Just became a Canadian citizen today at Montreal citizenship ceremony. Will be applying for the passport tomorrow under regular processing (in-person deposit).
As for the entire process, the timeline is mentioned in the signatures.
As for what happens in a citizenship ceremony, first off, you will be receiving your oath ceremony envelope with the invitation letter, form for no criminality/terrorism etc involvement that you have to sign off on, consent for you to be photographed at the ceremony and for CIC to use your or your family members' pictures at their volition.

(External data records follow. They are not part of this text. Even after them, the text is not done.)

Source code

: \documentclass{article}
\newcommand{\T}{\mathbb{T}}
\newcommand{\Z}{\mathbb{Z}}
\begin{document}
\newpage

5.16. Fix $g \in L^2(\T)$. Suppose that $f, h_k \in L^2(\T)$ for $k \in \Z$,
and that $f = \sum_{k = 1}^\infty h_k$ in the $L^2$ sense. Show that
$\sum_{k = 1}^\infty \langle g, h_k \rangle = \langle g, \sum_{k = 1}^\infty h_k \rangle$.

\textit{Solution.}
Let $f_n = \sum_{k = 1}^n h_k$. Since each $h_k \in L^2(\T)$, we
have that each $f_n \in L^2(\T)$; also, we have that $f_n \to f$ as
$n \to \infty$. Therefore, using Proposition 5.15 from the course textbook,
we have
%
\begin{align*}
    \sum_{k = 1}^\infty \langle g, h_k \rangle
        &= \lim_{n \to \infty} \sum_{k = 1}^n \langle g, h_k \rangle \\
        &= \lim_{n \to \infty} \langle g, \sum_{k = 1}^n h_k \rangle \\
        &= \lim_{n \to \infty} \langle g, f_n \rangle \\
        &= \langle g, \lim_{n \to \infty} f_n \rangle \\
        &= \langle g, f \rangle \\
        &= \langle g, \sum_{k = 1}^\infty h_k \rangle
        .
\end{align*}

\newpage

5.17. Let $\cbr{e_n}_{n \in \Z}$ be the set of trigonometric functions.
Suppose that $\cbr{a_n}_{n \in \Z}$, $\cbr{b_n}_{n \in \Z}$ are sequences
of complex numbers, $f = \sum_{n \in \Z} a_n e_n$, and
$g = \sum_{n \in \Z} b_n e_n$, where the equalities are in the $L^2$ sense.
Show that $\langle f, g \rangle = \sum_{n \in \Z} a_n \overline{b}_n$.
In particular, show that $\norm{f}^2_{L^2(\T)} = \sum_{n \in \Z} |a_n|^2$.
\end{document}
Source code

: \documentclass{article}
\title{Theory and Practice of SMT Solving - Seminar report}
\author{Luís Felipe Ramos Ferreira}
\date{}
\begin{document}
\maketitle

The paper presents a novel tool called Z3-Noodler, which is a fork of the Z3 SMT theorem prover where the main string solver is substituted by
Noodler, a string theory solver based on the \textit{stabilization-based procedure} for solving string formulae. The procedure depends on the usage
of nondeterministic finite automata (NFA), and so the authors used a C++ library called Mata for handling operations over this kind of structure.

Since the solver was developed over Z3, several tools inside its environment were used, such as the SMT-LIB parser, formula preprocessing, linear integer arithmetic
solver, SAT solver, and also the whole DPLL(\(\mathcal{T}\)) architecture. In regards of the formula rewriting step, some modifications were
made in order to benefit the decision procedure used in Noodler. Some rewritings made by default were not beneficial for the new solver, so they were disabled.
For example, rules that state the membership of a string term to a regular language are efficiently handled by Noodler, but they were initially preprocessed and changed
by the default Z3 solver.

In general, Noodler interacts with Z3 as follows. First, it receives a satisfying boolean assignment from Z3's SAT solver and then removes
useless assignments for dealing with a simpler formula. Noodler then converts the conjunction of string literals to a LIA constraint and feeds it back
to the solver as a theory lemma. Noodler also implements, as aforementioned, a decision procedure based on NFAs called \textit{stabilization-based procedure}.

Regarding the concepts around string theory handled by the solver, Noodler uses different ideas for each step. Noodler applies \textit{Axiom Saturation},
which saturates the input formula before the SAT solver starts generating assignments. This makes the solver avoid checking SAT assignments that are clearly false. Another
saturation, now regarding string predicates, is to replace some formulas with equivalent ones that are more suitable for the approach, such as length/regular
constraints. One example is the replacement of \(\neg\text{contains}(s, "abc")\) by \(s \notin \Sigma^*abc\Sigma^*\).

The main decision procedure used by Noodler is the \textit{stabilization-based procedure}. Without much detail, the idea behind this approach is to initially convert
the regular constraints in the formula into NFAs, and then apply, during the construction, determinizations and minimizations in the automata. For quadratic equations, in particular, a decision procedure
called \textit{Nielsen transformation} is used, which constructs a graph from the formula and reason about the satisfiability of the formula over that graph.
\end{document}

Once you reach your center for oath ceremony, your guests and you will be asked to occupy seats in different areas but in the same room with the guests ushered in first. The would-be citizens will then be asked to line themselves outside the ceremony room (divided by the numbers mentioned on the invitation right below the address of the ceremony). Your documents (the ones that you were mailed with your oath invitation) will then be checked and you will be asked to sign on the "affirmation of oath". Do these things and then you will be given couple of booklets with the pledge and the anthem written in both English and French. Once done with this, you will be asked to occupy seats with your "invitation number" (the numbers mentioned on the invitation right below the address of the ceremony).
You will have to wait till everyone is sitting and then the citizenship judge enters. The judge will then ask all the oath takers to stand up on their seats and repeat the oath (both in French and English, feel free to read it from the packet that you get right before entering the room). Once the oath is affirmed by everyone, you will then be called to the front 1 family at a time and given your citizenship certificates wherein you can click photographs with the judge. You will then have to wait till all the certificates are distributed which took 1 hour for 340 people at the Montreal ceremony today.
In totality, it took 2.5 hours for the entire process to be over.
Good luck to everyone who is waiting or have their oath ceremonies scheduled soon.